### PROBLEM STATEMENT:
Determine how many lines in the entries below include "functionality". The reply should be that number and nothing else.

### DATA RECORDS:
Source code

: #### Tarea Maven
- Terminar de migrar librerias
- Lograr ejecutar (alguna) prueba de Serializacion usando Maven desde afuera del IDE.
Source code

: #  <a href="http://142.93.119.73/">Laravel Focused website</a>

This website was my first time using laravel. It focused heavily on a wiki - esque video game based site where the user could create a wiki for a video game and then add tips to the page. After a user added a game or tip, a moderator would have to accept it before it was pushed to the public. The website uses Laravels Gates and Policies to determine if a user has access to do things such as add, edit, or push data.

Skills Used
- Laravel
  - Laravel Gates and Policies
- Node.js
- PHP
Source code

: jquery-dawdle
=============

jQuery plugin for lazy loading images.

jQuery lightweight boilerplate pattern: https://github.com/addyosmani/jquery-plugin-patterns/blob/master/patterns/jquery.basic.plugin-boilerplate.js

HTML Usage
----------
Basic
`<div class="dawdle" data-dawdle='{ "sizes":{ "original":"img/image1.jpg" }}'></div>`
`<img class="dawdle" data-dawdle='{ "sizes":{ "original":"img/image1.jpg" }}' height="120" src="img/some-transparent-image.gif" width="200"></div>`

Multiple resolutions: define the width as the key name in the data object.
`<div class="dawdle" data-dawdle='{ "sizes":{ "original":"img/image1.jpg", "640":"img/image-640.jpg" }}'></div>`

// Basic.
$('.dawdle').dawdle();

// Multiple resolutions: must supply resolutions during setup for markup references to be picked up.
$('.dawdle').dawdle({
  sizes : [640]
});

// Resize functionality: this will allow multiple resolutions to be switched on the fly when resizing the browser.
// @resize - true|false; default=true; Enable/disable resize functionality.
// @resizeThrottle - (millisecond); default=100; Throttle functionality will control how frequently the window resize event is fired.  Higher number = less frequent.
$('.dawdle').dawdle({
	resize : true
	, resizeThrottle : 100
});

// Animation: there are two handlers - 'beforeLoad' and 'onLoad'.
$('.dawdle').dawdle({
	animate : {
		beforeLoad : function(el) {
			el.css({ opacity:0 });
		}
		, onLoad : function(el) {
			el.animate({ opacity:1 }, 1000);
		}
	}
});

### REPLY TO THE TASK:
3